The particular circumstances of the genius’s birth and subsequent development thus help to account for the predominately European focus of this book. For it was in Europe that men and women first experienced the drama of disenchantment in a significant way, a development without precedent in the whole of human history. And it was in Europe and the Americas that the doctrine of equality first gained significant traction.

But what about method and scope? Why, that is, undertake a history of genius, as this book does, as a history in ideas spanning the course of several thousand years?
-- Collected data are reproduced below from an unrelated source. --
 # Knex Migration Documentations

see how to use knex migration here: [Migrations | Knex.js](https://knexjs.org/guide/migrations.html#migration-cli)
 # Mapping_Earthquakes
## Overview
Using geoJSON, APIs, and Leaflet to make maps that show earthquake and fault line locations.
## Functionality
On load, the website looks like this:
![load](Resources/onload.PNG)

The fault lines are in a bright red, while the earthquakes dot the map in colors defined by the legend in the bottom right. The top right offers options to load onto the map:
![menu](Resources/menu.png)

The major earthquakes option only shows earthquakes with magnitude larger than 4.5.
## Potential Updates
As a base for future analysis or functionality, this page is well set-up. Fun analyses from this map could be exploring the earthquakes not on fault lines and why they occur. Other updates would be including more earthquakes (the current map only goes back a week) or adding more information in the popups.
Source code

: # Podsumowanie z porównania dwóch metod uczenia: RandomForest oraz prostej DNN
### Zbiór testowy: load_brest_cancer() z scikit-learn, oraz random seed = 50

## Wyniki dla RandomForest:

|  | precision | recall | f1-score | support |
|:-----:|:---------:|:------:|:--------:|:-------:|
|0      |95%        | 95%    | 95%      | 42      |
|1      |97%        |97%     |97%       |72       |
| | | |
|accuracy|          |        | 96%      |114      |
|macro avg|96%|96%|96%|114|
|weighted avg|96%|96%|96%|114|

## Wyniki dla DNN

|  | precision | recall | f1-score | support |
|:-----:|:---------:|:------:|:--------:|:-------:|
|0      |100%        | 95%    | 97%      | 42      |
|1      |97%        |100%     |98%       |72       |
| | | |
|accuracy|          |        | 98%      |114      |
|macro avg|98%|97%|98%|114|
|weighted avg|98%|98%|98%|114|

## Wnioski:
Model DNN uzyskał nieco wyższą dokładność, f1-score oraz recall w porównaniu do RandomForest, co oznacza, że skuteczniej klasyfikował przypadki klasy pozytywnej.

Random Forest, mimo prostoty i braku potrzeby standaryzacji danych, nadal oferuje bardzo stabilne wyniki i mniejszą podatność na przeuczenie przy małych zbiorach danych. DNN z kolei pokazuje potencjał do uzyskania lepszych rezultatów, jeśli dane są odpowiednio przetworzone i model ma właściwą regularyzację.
An alternative approach would be to dispense with gestation altogether and begin directly with the birth, commencing at the moment when modern genius first saw the light and was quickly put to use. The approach has much to recommend it—for some time it has been the industry standard among historians studying ideas in context—and in the present case it would undoubtedly have simplified the task. And yet, despite the claims of some in the eighteenth century, few ideas—even ideas of genius—emerge from nothing, ex nihilo, without any precedents at all. To begin at the “beginning” would be to do no such thing and would also run the risk of overlooking continuities, connections, and departures that a broader sweep stands a chance of taking in.

Another approach would be to follow the history of the word “genius,” which, after all, stretches back to the Romans. Or, better yet, to go in search of analogues to modern geniuses in the past. If the creature in question is ultimately the brilliant, creative individual widely recognized for unmatched talents and skills, doesn’t it make sense to seek out the modern genius’s historical counterparts—the poets and scientists, the statesmen and artists, in a word, the “geniuses”—who came before? That thought, too, has much to recommend it, as does tracing the history and genealogy of the word, and both approaches will be given due attention here. But just as critics rightly caution that words and concepts are not things, there are also strong reasons for resisting the temptation to write the history of genius as a moving tableau of eminence, a historical pantheon of geniuses
avant la lettre
. In the first place, such history has been written before—many times. Indeed, virtually all history composed until the twentieth century represents one variation or another on the dominant theme of outstanding individuals—great men, far less often great women, of deed and thought—who were said to have shaped the world and everything in it. The shortcomings of such an approach have been chronicled ad nauseam (without, it seems, hurting the sales of biographies)—so much so that it is refreshing to see scholars take up the history of the “great” in new ways. I attempt to do some of that in this book, paying close attention to the many stellar individuals who embodied ideas of human greatness before the modern genius was born.
18

Yet there is one other, even stronger, reason to be wary of the effort to write the history of genius exclusively as the history of eminent achievement. Not only would such an approach risk repeating much that has been said before, it would risk anachronism, envisioning the past through the perspective of a type—the modern genius—who only comes into being in the eighteenth century. Before that time, there were no geniuses in our modern sense. And though it is undoubtedly true that the eminent artists, thinkers, poets, and sages who preceded the genius played a role in shaping the genius’s later image and reception, so did a group of less likely forebears. These were the apostles, prophets, saints, and sorcerers whom the modern genius superseded and replaced, as well as the sundry spiritual beings—the demons, angels, and
genii
—who were once held in their power. In this respect, the
genii
of the ancient world and their various Christian successors have more to do with modern genius than has been acknowledged. To focus solely on the outstanding individuals of the past who resemble the geniuses who came after them would be to miss that vital connection.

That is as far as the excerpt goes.